** Opening DATA FOR THIS EXERCISE block **

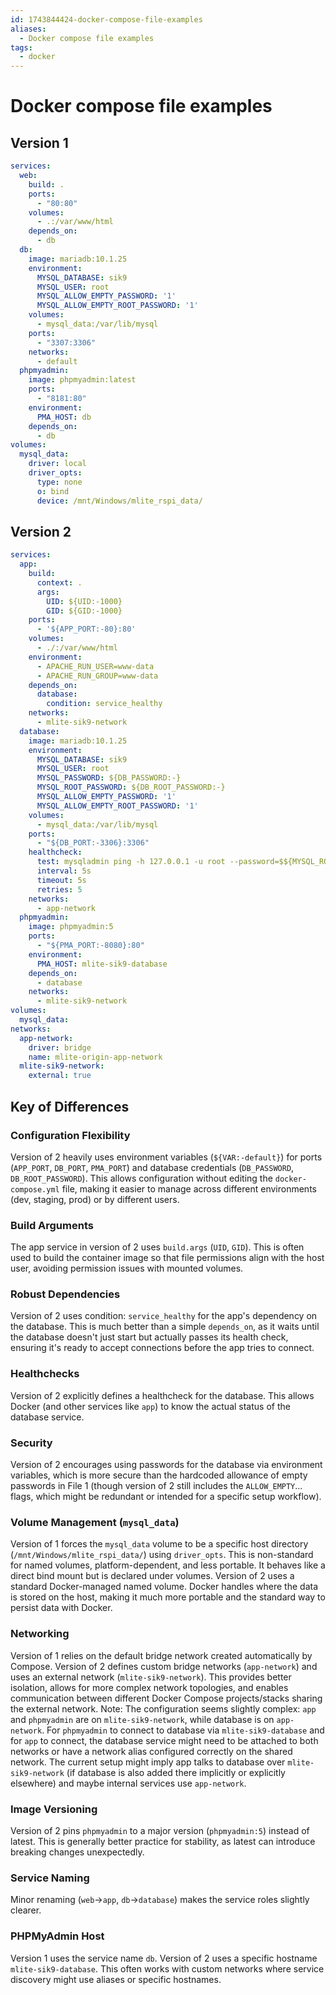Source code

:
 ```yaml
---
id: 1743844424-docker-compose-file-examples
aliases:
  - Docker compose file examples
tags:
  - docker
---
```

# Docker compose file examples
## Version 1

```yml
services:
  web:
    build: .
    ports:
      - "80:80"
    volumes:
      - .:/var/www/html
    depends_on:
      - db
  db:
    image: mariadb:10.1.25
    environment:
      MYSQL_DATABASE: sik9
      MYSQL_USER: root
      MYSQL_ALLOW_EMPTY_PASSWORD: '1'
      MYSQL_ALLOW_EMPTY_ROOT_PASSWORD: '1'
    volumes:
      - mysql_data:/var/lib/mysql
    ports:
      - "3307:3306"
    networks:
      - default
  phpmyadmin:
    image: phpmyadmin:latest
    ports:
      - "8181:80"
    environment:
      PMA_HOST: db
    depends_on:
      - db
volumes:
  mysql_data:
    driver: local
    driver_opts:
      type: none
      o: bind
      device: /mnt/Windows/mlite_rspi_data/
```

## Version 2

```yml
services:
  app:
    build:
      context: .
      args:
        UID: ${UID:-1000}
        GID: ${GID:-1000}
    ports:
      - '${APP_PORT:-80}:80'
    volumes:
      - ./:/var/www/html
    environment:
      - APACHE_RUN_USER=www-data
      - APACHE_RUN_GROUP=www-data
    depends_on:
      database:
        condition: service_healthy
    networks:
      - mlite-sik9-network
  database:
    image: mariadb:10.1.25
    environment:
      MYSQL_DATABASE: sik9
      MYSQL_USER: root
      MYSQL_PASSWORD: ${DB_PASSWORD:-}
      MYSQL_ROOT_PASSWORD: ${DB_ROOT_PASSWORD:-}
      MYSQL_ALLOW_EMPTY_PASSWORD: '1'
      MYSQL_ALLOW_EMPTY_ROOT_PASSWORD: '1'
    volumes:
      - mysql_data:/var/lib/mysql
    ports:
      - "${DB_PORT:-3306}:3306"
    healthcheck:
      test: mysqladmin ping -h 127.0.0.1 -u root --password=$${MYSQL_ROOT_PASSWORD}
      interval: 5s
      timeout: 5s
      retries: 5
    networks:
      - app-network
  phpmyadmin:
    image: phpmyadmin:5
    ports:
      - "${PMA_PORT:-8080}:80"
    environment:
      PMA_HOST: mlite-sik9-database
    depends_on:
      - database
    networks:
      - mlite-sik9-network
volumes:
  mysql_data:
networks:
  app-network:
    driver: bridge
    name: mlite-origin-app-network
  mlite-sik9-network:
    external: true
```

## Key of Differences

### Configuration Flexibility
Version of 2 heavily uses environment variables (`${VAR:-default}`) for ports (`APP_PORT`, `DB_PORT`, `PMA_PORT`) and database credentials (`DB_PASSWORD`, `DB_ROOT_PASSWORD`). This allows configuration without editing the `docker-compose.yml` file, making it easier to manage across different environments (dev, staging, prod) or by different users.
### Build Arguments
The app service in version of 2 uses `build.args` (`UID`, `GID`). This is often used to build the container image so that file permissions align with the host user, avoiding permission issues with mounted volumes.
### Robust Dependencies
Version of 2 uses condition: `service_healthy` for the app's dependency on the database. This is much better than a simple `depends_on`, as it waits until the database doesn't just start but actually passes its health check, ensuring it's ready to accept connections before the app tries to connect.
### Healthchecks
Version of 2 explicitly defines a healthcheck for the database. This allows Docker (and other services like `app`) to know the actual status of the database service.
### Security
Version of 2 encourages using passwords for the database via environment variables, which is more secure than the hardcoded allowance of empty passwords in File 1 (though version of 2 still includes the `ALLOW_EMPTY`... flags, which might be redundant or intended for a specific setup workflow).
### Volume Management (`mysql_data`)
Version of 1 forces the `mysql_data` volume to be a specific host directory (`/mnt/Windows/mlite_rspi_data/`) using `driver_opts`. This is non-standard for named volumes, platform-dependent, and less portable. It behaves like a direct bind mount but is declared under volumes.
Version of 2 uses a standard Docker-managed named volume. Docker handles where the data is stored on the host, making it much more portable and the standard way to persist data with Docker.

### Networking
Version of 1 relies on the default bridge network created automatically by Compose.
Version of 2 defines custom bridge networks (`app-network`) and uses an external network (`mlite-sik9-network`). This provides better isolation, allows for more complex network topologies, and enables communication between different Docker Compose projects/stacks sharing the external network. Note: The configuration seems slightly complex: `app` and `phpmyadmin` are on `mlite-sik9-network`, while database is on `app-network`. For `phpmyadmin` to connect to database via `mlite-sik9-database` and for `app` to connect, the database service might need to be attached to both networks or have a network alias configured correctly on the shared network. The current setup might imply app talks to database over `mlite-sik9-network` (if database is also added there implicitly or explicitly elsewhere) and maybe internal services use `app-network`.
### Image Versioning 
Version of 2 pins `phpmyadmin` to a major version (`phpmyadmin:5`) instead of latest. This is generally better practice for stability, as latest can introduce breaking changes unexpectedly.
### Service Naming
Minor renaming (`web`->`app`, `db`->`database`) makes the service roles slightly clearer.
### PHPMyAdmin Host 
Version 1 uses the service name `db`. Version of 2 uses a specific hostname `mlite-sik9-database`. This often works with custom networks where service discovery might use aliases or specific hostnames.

** Closing DATA FOR THIS EXERCISE block **
** Opening DATA FOR THIS EXERCISE block **

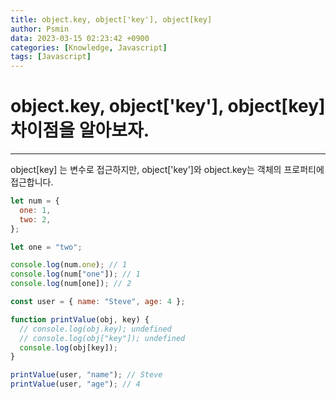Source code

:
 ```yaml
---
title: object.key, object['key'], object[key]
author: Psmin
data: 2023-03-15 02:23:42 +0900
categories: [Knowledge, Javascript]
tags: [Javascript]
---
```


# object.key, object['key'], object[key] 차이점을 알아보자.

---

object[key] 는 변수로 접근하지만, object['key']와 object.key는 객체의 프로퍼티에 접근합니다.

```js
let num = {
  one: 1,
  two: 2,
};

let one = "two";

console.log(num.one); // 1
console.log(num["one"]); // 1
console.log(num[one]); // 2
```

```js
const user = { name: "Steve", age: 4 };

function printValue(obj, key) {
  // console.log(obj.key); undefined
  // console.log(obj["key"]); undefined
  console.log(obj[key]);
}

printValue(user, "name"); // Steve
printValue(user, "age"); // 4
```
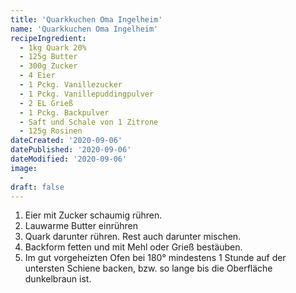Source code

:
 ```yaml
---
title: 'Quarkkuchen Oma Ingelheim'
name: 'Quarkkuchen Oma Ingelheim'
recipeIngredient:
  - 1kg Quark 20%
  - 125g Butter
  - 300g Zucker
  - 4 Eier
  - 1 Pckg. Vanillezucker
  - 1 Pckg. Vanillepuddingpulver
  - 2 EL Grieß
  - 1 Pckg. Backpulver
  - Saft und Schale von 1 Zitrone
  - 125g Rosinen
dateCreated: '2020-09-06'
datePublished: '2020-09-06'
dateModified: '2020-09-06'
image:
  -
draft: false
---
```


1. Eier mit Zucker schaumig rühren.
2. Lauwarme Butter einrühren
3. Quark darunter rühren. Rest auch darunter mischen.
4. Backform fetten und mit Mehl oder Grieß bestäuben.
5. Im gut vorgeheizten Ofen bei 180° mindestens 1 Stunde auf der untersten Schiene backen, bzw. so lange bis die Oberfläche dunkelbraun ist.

** Closing DATA FOR THIS EXERCISE block **
** Opening DATA FOR THIS EXERCISE block **

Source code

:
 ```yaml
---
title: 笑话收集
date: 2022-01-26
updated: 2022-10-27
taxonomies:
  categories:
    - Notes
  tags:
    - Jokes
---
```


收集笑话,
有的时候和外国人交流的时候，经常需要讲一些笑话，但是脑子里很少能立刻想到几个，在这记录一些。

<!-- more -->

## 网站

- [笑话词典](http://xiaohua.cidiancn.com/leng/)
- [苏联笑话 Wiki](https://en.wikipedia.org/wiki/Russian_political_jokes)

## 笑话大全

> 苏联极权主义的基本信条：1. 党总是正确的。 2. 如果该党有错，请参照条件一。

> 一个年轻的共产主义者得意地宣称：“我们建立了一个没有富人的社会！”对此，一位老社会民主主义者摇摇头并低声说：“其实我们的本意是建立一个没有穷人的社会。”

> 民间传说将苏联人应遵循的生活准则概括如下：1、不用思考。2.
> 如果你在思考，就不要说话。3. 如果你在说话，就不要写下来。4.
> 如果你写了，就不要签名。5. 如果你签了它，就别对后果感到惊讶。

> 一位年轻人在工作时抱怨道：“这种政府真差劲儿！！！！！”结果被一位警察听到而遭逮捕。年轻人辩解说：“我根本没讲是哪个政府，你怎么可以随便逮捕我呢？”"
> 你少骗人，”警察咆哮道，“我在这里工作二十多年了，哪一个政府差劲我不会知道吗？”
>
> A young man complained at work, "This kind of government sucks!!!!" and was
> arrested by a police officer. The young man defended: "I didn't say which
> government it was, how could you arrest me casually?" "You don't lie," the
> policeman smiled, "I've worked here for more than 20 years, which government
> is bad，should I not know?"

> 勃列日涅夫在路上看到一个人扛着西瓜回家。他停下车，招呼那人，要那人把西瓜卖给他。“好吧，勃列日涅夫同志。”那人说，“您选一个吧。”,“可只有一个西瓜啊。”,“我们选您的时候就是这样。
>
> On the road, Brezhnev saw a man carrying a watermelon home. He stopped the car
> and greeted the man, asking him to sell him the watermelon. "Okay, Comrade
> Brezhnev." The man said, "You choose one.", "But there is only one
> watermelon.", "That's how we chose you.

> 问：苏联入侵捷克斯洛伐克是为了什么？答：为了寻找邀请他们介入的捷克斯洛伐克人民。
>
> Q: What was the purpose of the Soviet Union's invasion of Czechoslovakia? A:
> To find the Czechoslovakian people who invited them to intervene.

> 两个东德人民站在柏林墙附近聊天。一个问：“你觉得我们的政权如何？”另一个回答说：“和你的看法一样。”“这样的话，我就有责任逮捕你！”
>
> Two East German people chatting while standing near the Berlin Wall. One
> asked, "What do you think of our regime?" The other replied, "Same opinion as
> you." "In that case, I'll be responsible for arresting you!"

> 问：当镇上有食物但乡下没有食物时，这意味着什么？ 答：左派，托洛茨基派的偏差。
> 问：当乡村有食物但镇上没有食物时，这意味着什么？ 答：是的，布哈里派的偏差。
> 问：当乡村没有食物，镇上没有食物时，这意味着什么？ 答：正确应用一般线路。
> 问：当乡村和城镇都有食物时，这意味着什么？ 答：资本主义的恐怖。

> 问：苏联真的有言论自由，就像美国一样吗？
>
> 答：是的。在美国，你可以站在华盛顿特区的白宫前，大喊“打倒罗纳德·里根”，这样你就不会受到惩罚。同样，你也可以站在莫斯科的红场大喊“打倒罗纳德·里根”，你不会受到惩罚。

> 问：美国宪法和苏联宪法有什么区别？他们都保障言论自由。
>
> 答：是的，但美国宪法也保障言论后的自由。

** Closing DATA FOR THIS EXERCISE block **

▶ _EXERCISE DIRECTIONS_
In the records above, find each line holding "standard" and copy it.

▶ _OUTPUT OF THE TASK_
Version of 1 forces the `mysql_data` volume to be a specific host directory (`/mnt/Windows/mlite_rspi_data/`) using `driver_opts`. This is non-standard for named volumes, platform-dependent, and less portable. It behaves like a direct bind mount but is declared under volumes.
Version of 2 uses a standard Docker-managed named volume. Docker handles where the data is stored on the host, making it much more portable and the standard way to persist data with Docker.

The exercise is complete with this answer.